Recovery auditing offers organisations the opportunity to generate significant income, writes McIntosh Taylor Ltd's Anthony Taylor

Recovery auditing has been established in the UK private sector for over three decades and is therefore hardly a new or half-baked concept. Many corporate organisations generate such large amounts of recovery audit income that they make provisions for it in the budget and forecasting process. As an ex-public service internal auditor, I know that the recovery audit model will work just as well within public service organisations.

Recovery auditing is not an issue of poor governance or inadequate financial control. It is a straightforward financial reality. Every organisation processing millions of financial transactions will overpay, undercharge and under-recover significant amounts of money and that is why recovery auditors can work on a commission of the income they generate – because they are guaranteed results. There are also many aspects of recovery auditing that are easily absorbed into an organisation, enabling it in future years to generate the income itself.

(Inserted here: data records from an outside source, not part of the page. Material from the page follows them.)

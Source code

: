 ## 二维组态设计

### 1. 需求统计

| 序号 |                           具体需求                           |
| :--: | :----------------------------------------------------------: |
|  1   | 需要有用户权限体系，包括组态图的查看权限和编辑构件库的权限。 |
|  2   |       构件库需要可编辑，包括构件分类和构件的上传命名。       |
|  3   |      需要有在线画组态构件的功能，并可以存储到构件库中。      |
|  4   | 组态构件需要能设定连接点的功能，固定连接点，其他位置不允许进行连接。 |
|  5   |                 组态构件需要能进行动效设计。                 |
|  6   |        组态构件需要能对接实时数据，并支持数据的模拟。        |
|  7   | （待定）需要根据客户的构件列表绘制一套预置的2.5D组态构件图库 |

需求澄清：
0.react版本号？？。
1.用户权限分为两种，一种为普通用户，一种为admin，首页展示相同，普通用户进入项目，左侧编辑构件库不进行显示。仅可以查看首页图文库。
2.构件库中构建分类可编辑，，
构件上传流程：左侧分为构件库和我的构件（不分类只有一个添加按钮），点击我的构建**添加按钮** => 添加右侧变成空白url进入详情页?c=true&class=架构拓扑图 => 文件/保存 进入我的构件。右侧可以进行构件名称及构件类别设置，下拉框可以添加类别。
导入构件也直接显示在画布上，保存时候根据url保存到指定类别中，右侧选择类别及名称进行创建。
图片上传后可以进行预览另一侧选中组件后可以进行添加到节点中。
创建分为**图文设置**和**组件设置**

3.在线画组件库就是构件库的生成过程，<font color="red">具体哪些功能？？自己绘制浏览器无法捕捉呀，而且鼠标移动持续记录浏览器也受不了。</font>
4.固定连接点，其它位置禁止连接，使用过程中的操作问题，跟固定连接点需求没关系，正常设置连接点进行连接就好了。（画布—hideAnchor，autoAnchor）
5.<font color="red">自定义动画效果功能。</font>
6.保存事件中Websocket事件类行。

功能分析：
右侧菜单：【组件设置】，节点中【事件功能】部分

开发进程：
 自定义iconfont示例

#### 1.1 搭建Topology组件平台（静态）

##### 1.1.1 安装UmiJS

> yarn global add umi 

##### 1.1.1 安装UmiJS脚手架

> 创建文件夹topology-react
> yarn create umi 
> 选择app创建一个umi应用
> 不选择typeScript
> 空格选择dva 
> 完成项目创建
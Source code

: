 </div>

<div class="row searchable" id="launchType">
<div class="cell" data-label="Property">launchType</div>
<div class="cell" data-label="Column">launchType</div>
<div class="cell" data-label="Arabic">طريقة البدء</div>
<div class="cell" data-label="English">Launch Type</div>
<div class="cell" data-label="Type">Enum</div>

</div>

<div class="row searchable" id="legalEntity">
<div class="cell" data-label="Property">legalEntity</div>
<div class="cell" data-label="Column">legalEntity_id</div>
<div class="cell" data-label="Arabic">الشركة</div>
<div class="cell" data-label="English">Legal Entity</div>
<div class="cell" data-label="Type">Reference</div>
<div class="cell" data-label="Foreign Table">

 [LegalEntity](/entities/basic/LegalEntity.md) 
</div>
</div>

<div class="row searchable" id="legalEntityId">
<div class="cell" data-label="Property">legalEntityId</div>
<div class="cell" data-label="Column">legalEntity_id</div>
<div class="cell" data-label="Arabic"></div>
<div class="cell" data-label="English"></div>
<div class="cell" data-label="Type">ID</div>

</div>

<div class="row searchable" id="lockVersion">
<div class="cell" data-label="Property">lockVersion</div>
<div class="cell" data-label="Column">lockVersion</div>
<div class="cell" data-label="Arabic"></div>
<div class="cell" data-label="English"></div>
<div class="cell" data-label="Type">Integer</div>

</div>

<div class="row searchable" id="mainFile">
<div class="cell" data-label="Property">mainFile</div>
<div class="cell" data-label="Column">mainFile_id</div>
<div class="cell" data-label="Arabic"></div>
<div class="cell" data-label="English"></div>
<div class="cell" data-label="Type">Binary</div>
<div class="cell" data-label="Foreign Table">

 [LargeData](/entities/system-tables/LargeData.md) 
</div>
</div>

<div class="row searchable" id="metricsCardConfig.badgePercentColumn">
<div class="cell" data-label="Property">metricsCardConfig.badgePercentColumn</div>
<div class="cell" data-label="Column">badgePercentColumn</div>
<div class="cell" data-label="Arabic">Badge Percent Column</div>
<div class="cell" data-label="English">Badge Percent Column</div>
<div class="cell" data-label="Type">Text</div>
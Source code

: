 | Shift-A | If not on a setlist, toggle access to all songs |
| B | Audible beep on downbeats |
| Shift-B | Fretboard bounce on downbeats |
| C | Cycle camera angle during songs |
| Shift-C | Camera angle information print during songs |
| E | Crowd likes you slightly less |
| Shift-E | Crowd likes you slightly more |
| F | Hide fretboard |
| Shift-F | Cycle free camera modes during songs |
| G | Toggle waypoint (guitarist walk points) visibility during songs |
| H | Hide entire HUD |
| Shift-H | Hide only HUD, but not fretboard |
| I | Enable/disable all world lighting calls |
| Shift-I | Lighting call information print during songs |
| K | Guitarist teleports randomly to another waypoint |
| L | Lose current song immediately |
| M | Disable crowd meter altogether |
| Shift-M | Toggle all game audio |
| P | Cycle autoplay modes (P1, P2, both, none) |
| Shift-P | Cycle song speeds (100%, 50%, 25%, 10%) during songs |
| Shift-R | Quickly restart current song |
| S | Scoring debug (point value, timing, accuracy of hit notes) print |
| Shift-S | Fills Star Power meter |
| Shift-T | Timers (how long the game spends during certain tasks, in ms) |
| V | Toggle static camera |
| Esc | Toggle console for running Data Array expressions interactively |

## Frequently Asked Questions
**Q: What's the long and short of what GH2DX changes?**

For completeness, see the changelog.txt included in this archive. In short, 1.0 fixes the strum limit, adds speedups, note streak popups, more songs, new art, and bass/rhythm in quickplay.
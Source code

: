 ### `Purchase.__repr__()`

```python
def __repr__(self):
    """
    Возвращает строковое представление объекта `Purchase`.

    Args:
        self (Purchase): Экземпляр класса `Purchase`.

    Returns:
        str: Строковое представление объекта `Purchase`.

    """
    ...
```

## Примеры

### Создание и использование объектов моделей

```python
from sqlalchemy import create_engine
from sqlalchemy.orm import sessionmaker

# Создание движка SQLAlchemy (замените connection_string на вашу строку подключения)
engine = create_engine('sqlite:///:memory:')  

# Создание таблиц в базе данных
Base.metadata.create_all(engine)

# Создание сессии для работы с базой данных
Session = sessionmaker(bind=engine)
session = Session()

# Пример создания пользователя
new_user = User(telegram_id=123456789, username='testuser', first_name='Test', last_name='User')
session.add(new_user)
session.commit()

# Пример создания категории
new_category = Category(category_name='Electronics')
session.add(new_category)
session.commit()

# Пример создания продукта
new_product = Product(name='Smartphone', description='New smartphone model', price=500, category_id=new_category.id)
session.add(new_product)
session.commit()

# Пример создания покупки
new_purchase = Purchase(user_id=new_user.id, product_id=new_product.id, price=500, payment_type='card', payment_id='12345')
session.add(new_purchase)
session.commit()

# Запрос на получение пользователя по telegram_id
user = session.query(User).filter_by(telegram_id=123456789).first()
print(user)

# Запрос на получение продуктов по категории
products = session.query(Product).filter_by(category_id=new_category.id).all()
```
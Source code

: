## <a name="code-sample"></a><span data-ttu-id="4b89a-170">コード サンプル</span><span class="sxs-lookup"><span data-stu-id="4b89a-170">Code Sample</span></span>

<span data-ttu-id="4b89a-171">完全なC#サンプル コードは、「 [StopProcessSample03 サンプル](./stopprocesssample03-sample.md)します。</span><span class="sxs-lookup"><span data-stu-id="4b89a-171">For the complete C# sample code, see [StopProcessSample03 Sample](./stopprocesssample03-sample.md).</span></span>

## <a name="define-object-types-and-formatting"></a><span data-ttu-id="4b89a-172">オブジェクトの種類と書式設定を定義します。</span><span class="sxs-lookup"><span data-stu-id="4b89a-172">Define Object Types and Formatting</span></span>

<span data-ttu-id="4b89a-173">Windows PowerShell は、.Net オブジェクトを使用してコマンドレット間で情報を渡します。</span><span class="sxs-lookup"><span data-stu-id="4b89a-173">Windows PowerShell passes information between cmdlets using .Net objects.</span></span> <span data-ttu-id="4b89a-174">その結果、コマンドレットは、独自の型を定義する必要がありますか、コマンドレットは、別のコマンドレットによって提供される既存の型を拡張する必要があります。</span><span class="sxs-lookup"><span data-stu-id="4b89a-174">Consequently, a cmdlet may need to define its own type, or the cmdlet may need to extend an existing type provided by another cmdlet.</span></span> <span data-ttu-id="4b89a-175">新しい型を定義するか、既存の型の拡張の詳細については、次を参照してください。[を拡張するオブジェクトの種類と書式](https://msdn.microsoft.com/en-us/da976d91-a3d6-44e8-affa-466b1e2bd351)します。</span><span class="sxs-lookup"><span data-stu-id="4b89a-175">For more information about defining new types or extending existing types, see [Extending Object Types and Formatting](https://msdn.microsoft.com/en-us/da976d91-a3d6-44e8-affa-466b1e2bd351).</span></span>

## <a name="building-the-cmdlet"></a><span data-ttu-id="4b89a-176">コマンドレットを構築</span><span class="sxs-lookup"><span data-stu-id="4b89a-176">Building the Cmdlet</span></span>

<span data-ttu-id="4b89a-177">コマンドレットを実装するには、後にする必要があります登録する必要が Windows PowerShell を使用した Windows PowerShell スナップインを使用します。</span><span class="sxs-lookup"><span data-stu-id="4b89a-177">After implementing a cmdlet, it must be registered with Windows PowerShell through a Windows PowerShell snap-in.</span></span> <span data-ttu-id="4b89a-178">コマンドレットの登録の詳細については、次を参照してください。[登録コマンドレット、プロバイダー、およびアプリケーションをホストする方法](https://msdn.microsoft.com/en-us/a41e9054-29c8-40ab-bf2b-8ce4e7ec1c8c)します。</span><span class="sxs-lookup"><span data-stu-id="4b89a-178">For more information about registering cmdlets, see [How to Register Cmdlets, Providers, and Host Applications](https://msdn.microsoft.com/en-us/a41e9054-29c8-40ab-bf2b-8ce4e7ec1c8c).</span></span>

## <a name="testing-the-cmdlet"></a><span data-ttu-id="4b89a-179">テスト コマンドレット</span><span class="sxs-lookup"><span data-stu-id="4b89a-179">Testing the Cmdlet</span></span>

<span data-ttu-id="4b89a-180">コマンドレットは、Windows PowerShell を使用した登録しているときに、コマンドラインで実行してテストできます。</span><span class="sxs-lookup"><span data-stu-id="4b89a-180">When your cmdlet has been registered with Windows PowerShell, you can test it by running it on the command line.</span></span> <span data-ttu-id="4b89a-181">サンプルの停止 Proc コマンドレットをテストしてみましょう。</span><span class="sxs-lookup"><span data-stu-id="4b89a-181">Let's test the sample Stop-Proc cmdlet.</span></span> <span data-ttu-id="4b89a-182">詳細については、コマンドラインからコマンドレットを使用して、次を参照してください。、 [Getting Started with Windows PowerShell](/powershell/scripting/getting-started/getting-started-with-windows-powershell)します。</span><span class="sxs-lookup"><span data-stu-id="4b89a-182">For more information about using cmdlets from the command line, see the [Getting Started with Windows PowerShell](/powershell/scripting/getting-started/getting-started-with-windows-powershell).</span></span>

A recovery audit agreement sits within the public sector, £50,000 contact limit and is serviced entirely by external consultants. You do not have to incur the costs of a formal tendering process because recovery auditors simply retain a percentage commission of recovered income and so the service costs organisations nothing at all. Organisations simply have to set up a couple of brief meetings with potential consultancies, agree commission rates and the scope of the audit, sign an agreement and soon after that, they will begin to generate very substantial amounts of extra income.

It is also possible to employ a staff incentive or gain sharing scheme within the recovery audit model. This will further empower the finance staff involved in the AP processes, help remove any potential blame issues associated with accounting errors and encourage the AP department to proactively adopt the recovery process as an internal function for the future.

To be successful and generate the maximum possible income from recovery auditing, organisations need to ensure that they implement a comprehensive audit programme and get the process up and running as soon as possible; for every month an organisation delays, thousands of pounds of potential income will be lost forever.